Personal information
- Born: 19 March 1980 (age 46) Buenos Aires, Argentina
- Height: 1.73 m (5 ft 8 in)
- Playing position: Goalkeeper

Club information
- Current club: Vilo

National team
- Years: Team / Apps / (Gls)
- –: Argentina / 170 / (3)

Medal record
Representing Argentina
Pan American Games
| Silver medal – second place | 2003 Santo Domingo | Team |
| Silver medal – second place | 2011 Guadalajara | Team |
| Silver medal – second place | 2015 Toronto | Team |
| Bronze medal – third place | 2007 Rio de Janeiro | Team |
Pan American Championship
| Gold medal – first place | 2009 Santiago |  |
| Silver medal – second place | 2007 Santo Domingo |  |
| Bronze medal – third place | 2015 Havana |  |
South American Games
| Gold medal – first place | 2010 Medellín | Team |

= Valentina Kogan =

Argentine handball player

Valentina Kogan (born 19 March 1980) is an Argentine handball goalkeeper. She plays for Vilo and the Argentina national team and participated at the 2011 World Women's Handball Championship in Brazil.

==Biography==
Valentina Kogan is diabetic since the age of 10, and vegetarian since the age of 15. She started playing handball when she was in middle school at Colegio Tarbut, a Jewish private school with a trilingual education program.
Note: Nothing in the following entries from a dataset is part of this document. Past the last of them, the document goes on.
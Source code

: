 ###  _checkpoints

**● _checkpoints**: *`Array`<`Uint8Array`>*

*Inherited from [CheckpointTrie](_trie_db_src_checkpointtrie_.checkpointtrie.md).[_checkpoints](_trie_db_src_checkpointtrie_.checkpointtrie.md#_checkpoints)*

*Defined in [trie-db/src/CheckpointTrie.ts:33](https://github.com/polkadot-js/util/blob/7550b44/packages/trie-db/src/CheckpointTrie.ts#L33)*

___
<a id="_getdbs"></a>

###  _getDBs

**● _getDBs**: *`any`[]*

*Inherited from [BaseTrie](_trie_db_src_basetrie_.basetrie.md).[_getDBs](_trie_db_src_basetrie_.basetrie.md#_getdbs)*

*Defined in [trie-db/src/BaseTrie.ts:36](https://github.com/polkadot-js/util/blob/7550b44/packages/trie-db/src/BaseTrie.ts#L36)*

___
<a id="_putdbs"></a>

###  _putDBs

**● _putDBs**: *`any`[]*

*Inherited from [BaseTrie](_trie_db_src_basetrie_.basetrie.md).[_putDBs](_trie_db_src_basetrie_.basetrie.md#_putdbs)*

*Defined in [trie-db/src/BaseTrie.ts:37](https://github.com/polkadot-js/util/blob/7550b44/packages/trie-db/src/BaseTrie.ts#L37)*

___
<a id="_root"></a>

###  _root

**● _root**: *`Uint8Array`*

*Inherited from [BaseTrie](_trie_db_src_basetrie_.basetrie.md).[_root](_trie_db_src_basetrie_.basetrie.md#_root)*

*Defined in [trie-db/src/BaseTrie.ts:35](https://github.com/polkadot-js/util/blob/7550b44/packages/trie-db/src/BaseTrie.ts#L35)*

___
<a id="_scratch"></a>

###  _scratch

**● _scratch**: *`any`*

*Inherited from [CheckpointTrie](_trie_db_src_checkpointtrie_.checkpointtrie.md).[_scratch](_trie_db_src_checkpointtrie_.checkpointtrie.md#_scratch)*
Kogan studied International Relations at the University of San Andrés, and is married since 2013 to Carolina Rieger. As of 2016, the couple is expecting twins, conceived by artificial insemination.

==Career==
Kogan played professionally in Spain between 2002 and 2005 for the Spanish team Vícar Goya Koppert. She is also the director of Club de Corredores, a company dedicated to the organization of marathons and outdoor races.

As the goalkeeper for the National squad, she won silver medals at three Pan American Games (Santo Domingo 2003, Guadalajara 2011 and Toronto 2015) and the bronze medal at the Pan American Women's Handball Championship (Santo Domingo 2007), plus a bronze medal at the 2007 Pan American Games. In 2009, the team won the gold medal of the Pan American Championship after defeating Brazil. She also won the gold medal at the 2010 South American Games held in Medellín, Colombia.

Kogan retired from the Argentina National team after the 2016 Summer Olympics, finishing an 18-years long presence at the international level and inaugural participation of Argentina in Women's Handball at the Olympic Games.